# What you should do
Output the data as it stands. Each line must match exactly.

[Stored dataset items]

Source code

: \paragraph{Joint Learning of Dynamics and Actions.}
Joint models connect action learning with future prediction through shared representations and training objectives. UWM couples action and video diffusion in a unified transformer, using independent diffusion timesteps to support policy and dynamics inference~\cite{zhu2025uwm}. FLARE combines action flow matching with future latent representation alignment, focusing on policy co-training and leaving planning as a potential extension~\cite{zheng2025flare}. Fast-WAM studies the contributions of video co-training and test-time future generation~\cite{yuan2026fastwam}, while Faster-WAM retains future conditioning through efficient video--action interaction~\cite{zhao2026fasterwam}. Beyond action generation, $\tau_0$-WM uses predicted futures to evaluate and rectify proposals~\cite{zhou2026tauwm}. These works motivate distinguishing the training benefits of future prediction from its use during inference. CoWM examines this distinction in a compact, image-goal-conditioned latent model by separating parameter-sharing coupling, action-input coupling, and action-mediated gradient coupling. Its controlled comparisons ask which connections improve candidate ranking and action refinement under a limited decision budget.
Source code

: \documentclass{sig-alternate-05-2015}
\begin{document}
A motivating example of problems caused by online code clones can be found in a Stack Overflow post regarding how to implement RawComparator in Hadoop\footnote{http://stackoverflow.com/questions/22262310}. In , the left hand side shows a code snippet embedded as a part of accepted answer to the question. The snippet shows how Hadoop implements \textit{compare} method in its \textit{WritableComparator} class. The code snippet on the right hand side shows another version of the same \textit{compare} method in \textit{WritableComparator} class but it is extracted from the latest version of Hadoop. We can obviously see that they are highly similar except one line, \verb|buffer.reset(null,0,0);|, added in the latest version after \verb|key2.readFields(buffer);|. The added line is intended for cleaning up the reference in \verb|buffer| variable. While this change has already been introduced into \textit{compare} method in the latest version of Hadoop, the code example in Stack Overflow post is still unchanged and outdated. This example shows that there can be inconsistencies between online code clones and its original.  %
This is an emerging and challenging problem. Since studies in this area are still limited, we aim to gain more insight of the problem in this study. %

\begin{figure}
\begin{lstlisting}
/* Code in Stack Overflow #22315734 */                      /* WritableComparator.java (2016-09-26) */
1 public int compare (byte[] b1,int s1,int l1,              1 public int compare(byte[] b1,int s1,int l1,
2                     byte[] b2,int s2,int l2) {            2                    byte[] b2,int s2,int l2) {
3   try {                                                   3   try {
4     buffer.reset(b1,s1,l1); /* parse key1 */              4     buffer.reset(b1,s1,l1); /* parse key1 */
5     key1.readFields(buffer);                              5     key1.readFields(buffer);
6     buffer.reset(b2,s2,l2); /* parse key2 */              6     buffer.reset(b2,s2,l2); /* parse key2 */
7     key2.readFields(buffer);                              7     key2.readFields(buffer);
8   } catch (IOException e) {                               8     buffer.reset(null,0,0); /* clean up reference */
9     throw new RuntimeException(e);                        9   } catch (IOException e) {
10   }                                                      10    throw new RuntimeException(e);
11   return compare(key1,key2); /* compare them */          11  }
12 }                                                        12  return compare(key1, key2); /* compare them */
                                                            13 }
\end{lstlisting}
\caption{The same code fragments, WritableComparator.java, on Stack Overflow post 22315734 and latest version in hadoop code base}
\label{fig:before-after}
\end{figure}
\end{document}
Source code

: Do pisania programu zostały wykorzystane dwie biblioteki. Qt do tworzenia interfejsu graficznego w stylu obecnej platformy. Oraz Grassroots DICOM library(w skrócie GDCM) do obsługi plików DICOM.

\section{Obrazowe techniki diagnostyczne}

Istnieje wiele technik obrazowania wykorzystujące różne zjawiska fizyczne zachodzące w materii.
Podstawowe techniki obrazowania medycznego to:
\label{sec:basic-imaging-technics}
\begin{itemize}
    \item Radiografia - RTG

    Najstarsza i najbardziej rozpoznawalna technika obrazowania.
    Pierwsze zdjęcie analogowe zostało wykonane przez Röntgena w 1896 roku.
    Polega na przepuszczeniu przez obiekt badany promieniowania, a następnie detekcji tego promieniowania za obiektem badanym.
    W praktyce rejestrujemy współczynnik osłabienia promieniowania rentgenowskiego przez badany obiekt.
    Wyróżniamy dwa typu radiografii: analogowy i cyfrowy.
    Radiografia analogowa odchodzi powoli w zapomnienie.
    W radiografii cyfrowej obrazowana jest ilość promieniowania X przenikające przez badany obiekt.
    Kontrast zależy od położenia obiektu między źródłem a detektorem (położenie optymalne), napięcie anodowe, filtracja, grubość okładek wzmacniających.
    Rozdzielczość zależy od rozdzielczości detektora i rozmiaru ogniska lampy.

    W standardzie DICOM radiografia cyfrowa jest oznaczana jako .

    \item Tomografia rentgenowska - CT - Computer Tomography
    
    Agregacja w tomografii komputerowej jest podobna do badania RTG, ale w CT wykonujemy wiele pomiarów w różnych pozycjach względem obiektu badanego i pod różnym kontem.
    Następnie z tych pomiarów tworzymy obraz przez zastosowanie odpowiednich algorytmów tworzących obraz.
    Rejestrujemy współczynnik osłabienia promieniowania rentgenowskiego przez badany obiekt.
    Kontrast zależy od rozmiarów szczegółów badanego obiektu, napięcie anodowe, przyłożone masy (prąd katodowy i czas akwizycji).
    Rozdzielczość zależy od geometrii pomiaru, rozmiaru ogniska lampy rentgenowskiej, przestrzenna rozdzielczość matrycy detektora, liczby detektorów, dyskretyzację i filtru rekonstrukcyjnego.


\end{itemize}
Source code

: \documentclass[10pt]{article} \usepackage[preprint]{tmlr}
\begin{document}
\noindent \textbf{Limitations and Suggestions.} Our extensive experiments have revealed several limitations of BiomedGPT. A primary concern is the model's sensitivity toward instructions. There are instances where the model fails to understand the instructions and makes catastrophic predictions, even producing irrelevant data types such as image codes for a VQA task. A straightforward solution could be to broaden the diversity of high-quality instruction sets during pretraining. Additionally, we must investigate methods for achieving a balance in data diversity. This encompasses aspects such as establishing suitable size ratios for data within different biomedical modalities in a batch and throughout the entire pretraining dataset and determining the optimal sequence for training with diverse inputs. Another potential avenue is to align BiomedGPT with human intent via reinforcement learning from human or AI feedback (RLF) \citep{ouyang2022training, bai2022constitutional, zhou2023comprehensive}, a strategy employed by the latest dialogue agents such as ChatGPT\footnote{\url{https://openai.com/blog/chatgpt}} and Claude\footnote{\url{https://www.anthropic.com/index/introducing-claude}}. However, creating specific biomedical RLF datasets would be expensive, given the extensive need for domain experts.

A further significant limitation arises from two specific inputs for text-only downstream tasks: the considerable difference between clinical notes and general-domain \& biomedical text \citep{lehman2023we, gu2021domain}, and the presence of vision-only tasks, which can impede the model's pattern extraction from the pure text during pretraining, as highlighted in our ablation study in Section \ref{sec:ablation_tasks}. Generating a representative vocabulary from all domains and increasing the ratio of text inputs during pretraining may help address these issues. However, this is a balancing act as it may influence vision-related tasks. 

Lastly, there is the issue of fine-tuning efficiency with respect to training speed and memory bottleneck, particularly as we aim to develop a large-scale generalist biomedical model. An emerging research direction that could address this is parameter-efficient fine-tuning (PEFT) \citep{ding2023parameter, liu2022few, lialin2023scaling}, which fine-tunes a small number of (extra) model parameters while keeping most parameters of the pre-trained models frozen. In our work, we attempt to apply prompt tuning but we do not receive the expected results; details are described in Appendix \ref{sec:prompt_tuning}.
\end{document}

# Finished task
Source code

: \paragraph{Joint Learning of Dynamics and Actions.}
Joint models connect action learning with future prediction through shared representations and training objectives. UWM couples action and video diffusion in a unified transformer, using independent diffusion timesteps to support policy and dynamics inference~\cite{zhu2025uwm}. FLARE combines action flow matching with future latent representation alignment, focusing on policy co-training and leaving planning as a potential extension~\cite{zheng2025flare}. Fast-WAM studies the contributions of video co-training and test-time future generation~\cite{yuan2026fastwam}, while Faster-WAM retains future conditioning through efficient video--action interaction~\cite{zhao2026fasterwam}. Beyond action generation, $\tau_0$-WM uses predicted futures to evaluate and rectify proposals~\cite{zhou2026tauwm}. These works motivate distinguishing the training benefits of future prediction from its use during inference. CoWM examines this distinction in a compact, image-goal-conditioned latent model by separating parameter-sharing coupling, action-input coupling, and action-mediated gradient coupling. Its controlled comparisons ask which connections improve candidate ranking and action refinement under a limited decision budget.
Source code

: \documentclass{sig-alternate-05-2015}
\begin{document}
A motivating example of problems caused by online code clones can be found in a Stack Overflow post regarding how to implement RawComparator in Hadoop\footnote{http://stackoverflow.com/questions/22262310}. In , the left hand side shows a code snippet embedded as a part of accepted answer to the question. The snippet shows how Hadoop implements \textit{compare} method in its \textit{WritableComparator} class. The code snippet on the right hand side shows another version of the same \textit{compare} method in \textit{WritableComparator} class but it is extracted from the latest version of Hadoop. We can obviously see that they are highly similar except one line, \verb|buffer.reset(null,0,0);|, added in the latest version after \verb|key2.readFields(buffer);|. The added line is intended for cleaning up the reference in \verb|buffer| variable. While this change has already been introduced into \textit{compare} method in the latest version of Hadoop, the code example in Stack Overflow post is still unchanged and outdated. This example shows that there can be inconsistencies between online code clones and its original.  %
This is an emerging and challenging problem. Since studies in this area are still limited, we aim to gain more insight of the problem in this study. %

\begin{figure}
\begin{lstlisting}
/* Code in Stack Overflow #22315734 */                      /* WritableComparator.java (2016-09-26) */
1 public int compare (byte[] b1,int s1,int l1,              1 public int compare(byte[] b1,int s1,int l1,
2                     byte[] b2,int s2,int l2) {            2                    byte[] b2,int s2,int l2) {
3   try {                                                   3   try {
4     buffer.reset(b1,s1,l1); /* parse key1 */              4     buffer.reset(b1,s1,l1); /* parse key1 */
5     key1.readFields(buffer);                              5     key1.readFields(buffer);
6     buffer.reset(b2,s2,l2); /* parse key2 */              6     buffer.reset(b2,s2,l2); /* parse key2 */
7     key2.readFields(buffer);                              7     key2.readFields(buffer);
8   } catch (IOException e) {                               8     buffer.reset(null,0,0); /* clean up reference */
9     throw new RuntimeException(e);                        9   } catch (IOException e) {
10   }                                                      10    throw new RuntimeException(e);
11   return compare(key1,key2); /* compare them */          11  }
12 }                                                        12  return compare(key1, key2); /* compare them */
                                                            13 }
\end{lstlisting}
\caption{The same code fragments, WritableComparator.java, on Stack Overflow post 22315734 and latest version in hadoop code base}
\label{fig:before-after}
\end{figure}
\end{document}
Source code

: Do pisania programu zostały wykorzystane dwie biblioteki. Qt do tworzenia interfejsu graficznego w stylu obecnej platformy. Oraz Grassroots DICOM library(w skrócie GDCM) do obsługi plików DICOM.

\section{Obrazowe techniki diagnostyczne}

Istnieje wiele technik obrazowania wykorzystujące różne zjawiska fizyczne zachodzące w materii.
Podstawowe techniki obrazowania medycznego to:
\label{sec:basic-imaging-technics}
\begin{itemize}
    \item Radiografia - RTG

    Najstarsza i najbardziej rozpoznawalna technika obrazowania.
    Pierwsze zdjęcie analogowe zostało wykonane przez Röntgena w 1896 roku.
    Polega na przepuszczeniu przez obiekt badany promieniowania, a następnie detekcji tego promieniowania za obiektem badanym.
    W praktyce rejestrujemy współczynnik osłabienia promieniowania rentgenowskiego przez badany obiekt.
    Wyróżniamy dwa typu radiografii: analogowy i cyfrowy.
    Radiografia analogowa odchodzi powoli w zapomnienie.
    W radiografii cyfrowej obrazowana jest ilość promieniowania X przenikające przez badany obiekt.
    Kontrast zależy od położenia obiektu między źródłem a detektorem (położenie optymalne), napięcie anodowe, filtracja, grubość okładek wzmacniających.
    Rozdzielczość zależy od rozdzielczości detektora i rozmiaru ogniska lampy.

    W standardzie DICOM radiografia cyfrowa jest oznaczana jako .

    \item Tomografia rentgenowska - CT - Computer Tomography
    
    Agregacja w tomografii komputerowej jest podobna do badania RTG, ale w CT wykonujemy wiele pomiarów w różnych pozycjach względem obiektu badanego i pod różnym kontem.
    Następnie z tych pomiarów tworzymy obraz przez zastosowanie odpowiednich algorytmów tworzących obraz.
    Rejestrujemy współczynnik osłabienia promieniowania rentgenowskiego przez badany obiekt.
    Kontrast zależy od rozmiarów szczegółów badanego obiektu, napięcie anodowe, przyłożone masy (prąd katodowy i czas akwizycji).
    Rozdzielczość zależy od geometrii pomiaru, rozmiaru ogniska lampy rentgenowskiej, przestrzenna rozdzielczość matrycy detektora, liczby detektorów, dyskretyzację i filtru rekonstrukcyjnego.


\end{itemize}
Source code

: \documentclass[10pt]{article} \usepackage[preprint]{tmlr}
\begin{document}
\noindent \textbf{Limitations and Suggestions.} Our extensive experiments have revealed several limitations of BiomedGPT. A primary concern is the model's sensitivity toward instructions. There are instances where the model fails to understand the instructions and makes catastrophic predictions, even producing irrelevant data types such as image codes for a VQA task. A straightforward solution could be to broaden the diversity of high-quality instruction sets during pretraining. Additionally, we must investigate methods for achieving a balance in data diversity. This encompasses aspects such as establishing suitable size ratios for data within different biomedical modalities in a batch and throughout the entire pretraining dataset and determining the optimal sequence for training with diverse inputs. Another potential avenue is to align BiomedGPT with human intent via reinforcement learning from human or AI feedback (RLF) \citep{ouyang2022training, bai2022constitutional, zhou2023comprehensive}, a strategy employed by the latest dialogue agents such as ChatGPT\footnote{\url{https://openai.com/blog/chatgpt}} and Claude\footnote{\url{https://www.anthropic.com/index/introducing-claude}}. However, creating specific biomedical RLF datasets would be expensive, given the extensive need for domain experts.

A further significant limitation arises from two specific inputs for text-only downstream tasks: the considerable difference between clinical notes and general-domain \& biomedical text \citep{lehman2023we, gu2021domain}, and the presence of vision-only tasks, which can impede the model's pattern extraction from the pure text during pretraining, as highlighted in our ablation study in Section \ref{sec:ablation_tasks}. Generating a representative vocabulary from all domains and increasing the ratio of text inputs during pretraining may help address these issues. However, this is a balancing act as it may influence vision-related tasks. 

Lastly, there is the issue of fine-tuning efficiency with respect to training speed and memory bottleneck, particularly as we aim to develop a large-scale generalist biomedical model. An emerging research direction that could address this is parameter-efficient fine-tuning (PEFT) \citep{ding2023parameter, liu2022few, lialin2023scaling}, which fine-tunes a small number of (extra) model parameters while keeping most parameters of the pre-trained models frozen. In our work, we attempt to apply prompt tuning but we do not receive the expected results; details are described in Appendix \ref{sec:prompt_tuning}.
\end{document}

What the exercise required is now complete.